## GIVEN DATA
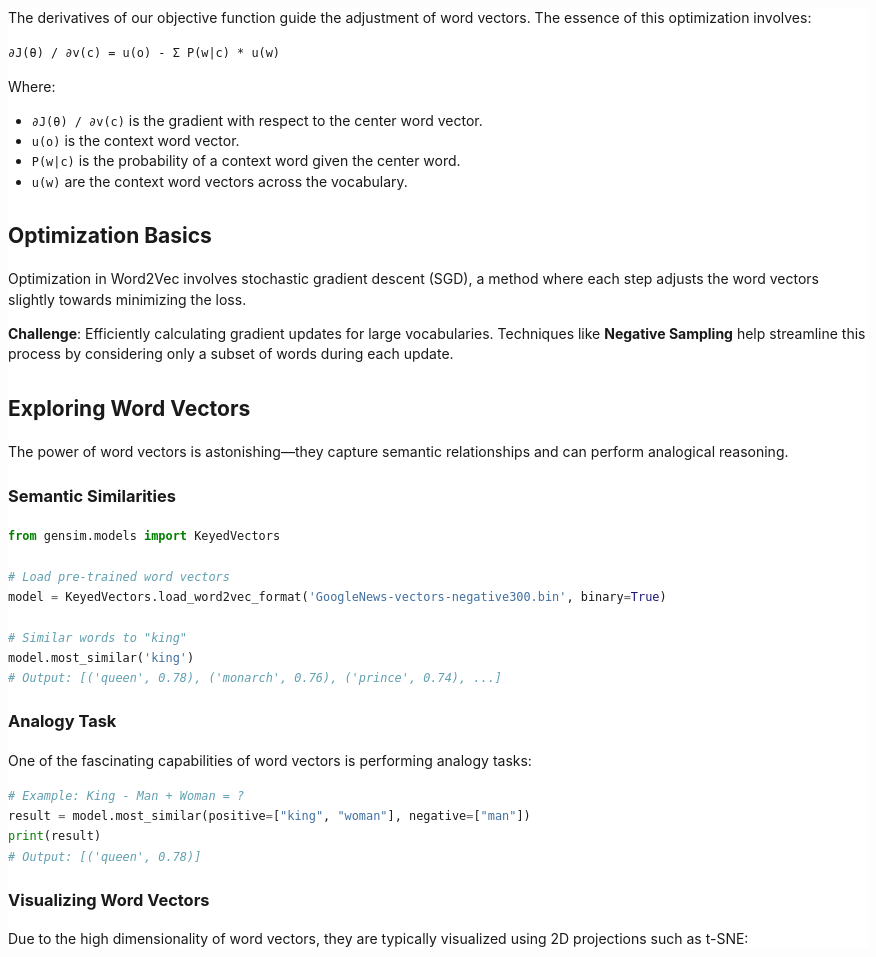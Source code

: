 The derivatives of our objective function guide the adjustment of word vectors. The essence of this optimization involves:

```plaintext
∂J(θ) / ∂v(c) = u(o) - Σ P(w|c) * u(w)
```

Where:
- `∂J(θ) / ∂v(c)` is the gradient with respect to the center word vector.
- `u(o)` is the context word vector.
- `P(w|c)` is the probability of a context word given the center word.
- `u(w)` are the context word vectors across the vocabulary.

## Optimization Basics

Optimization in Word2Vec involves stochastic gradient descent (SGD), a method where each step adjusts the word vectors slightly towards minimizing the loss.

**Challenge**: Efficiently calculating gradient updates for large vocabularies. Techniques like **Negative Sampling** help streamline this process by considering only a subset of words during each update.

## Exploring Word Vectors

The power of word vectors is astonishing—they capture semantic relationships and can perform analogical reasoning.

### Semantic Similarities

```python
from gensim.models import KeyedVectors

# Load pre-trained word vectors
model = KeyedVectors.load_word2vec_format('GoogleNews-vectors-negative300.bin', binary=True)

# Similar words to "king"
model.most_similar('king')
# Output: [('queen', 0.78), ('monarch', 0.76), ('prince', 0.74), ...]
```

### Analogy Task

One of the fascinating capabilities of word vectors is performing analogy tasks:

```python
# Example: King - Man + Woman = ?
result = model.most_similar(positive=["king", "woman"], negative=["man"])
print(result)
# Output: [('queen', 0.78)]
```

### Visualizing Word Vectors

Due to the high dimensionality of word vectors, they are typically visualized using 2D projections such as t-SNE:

## REQUIRED WORK
Among the lines above, please find those with "involves" and copy them.

## EXPECTED OUTPUT
: The derivatives of our objective function guide the adjustment of word vectors. The essence of this optimization involves:
Optimization in Word2Vec involves stochastic gradient descent (SGD), a method where each step adjusts the word vectors slightly towards minimizing the loss.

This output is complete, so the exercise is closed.